┌────────
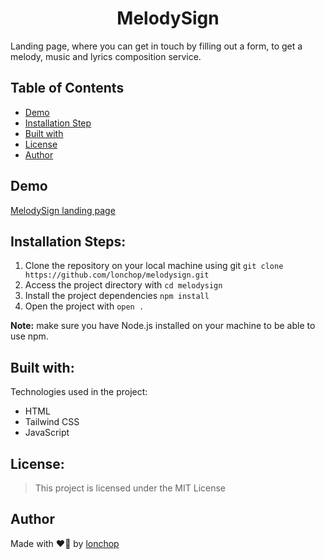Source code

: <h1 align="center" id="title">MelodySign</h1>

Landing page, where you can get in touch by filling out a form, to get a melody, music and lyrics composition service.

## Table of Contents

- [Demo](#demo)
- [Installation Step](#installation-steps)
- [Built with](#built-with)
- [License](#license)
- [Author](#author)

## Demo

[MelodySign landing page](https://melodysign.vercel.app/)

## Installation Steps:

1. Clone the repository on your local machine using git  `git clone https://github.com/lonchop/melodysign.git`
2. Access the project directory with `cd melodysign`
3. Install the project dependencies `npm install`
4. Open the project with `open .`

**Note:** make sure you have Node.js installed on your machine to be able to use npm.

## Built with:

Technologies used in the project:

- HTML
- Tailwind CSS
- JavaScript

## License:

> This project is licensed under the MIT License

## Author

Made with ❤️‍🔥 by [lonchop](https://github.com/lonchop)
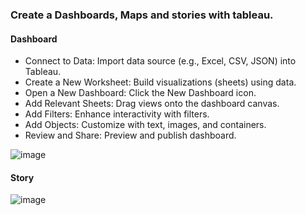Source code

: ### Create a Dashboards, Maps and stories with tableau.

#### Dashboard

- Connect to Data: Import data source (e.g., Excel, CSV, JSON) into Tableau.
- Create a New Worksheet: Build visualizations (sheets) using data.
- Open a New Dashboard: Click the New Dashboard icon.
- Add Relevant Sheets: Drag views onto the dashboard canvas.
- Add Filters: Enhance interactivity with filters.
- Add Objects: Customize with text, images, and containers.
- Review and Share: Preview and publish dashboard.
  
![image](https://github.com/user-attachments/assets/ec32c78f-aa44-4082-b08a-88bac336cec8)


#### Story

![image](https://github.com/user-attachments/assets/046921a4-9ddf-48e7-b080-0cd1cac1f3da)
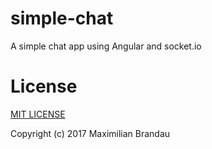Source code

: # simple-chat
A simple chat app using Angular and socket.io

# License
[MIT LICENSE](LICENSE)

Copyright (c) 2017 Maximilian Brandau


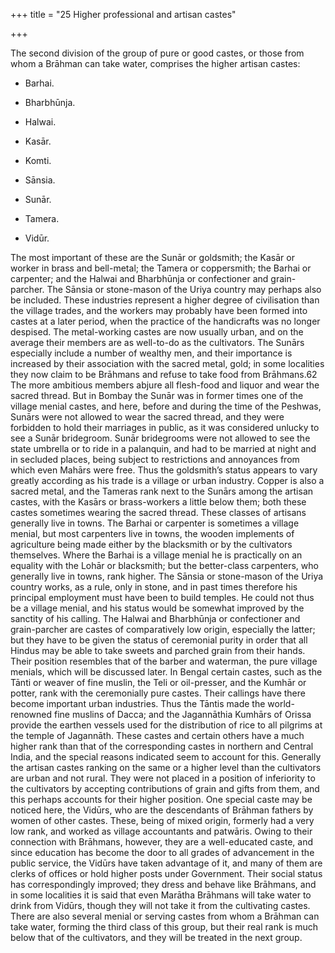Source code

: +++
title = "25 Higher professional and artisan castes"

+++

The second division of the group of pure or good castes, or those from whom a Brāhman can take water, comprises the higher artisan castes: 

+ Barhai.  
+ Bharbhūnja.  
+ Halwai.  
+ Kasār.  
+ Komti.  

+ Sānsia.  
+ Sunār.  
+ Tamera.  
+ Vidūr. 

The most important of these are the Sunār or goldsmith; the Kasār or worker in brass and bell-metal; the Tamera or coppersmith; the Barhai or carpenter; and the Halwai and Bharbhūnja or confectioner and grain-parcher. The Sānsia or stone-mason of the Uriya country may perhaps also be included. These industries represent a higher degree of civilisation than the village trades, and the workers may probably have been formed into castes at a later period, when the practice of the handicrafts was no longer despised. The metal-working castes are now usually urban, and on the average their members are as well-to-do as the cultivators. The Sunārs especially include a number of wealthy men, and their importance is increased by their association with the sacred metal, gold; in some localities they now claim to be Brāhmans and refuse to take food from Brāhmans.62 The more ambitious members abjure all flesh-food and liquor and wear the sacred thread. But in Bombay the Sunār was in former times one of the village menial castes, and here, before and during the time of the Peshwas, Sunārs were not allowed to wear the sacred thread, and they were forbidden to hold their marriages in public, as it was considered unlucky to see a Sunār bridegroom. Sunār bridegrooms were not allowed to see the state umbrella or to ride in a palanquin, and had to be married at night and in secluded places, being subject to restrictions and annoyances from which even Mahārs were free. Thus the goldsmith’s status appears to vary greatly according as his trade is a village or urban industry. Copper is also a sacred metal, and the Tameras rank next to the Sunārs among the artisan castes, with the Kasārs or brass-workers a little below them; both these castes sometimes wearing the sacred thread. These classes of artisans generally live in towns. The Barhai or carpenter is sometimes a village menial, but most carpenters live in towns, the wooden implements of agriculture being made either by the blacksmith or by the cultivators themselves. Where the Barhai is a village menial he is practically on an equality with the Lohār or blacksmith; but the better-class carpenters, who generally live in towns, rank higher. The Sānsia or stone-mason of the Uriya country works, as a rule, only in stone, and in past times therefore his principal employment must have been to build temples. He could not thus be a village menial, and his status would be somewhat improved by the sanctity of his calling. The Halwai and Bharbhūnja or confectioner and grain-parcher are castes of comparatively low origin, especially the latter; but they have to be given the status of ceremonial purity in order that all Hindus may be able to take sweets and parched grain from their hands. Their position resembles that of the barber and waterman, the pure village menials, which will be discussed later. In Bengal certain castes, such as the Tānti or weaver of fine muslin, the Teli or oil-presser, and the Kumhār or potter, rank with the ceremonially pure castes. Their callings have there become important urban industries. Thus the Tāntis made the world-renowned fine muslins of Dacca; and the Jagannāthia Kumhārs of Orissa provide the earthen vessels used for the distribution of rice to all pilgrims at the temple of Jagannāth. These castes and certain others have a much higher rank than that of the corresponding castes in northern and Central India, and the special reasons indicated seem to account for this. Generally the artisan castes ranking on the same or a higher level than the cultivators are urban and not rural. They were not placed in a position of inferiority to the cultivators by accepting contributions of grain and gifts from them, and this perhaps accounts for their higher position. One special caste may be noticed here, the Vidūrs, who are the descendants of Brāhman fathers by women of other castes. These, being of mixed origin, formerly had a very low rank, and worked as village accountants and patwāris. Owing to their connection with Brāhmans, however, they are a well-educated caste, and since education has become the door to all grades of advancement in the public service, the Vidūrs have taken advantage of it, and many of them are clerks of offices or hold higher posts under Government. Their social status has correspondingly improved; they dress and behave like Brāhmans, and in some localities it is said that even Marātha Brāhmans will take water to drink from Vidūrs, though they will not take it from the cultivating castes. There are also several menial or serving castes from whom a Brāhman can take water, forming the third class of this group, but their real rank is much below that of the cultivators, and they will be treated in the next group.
└────────
┌────────
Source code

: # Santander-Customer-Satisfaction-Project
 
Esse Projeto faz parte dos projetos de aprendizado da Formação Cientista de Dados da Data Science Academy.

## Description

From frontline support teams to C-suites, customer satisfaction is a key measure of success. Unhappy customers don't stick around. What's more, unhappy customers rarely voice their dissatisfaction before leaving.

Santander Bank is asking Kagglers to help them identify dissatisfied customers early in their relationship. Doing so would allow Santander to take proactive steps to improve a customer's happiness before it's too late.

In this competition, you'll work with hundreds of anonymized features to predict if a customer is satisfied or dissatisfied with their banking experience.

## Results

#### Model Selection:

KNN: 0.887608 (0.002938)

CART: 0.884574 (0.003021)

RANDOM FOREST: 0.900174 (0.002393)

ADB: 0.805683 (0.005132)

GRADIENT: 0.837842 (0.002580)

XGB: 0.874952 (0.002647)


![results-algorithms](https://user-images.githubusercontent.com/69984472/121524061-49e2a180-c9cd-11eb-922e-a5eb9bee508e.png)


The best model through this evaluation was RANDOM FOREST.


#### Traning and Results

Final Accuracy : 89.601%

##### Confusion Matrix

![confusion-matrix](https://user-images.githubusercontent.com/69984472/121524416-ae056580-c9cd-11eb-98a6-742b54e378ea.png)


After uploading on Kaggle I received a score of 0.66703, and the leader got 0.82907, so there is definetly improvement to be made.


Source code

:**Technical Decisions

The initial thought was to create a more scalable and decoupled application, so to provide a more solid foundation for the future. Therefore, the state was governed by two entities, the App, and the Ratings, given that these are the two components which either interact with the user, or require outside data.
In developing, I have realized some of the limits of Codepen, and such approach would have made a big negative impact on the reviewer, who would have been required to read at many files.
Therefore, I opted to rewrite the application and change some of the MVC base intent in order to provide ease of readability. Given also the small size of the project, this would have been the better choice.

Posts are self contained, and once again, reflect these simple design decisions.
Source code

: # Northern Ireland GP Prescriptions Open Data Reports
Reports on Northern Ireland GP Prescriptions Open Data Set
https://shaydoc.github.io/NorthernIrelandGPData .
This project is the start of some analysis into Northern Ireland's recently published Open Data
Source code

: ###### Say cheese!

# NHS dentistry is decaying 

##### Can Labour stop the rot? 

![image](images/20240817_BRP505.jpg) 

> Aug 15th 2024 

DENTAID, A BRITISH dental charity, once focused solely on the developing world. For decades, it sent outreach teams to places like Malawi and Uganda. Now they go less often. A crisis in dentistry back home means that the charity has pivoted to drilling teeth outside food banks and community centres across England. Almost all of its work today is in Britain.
└────────
- **EXERCISE BRIEF**
Leaving all pictures out, output exactly the lines of the material above from the line with "- Tailwind CSS" to the line with "- Add Filters: Enhance", both included.

- **THE ANSWER**
- Tailwind CSS
- JavaScript

## License:

> This project is licensed under the MIT License

## Author

Made with ❤️‍🔥 by [lonchop](https://github.com/lonchop)
Source code

: ### Create a Dashboards, Maps and stories with tableau.

#### Dashboard

- Connect to Data: Import data source (e.g., Excel, CSV, JSON) into Tableau.
- Create a New Worksheet: Build visualizations (sheets) using data.
- Open a New Dashboard: Click the New Dashboard icon.
- Add Relevant Sheets: Drag views onto the dashboard canvas.
- Add Filters: Enhance interactivity with filters.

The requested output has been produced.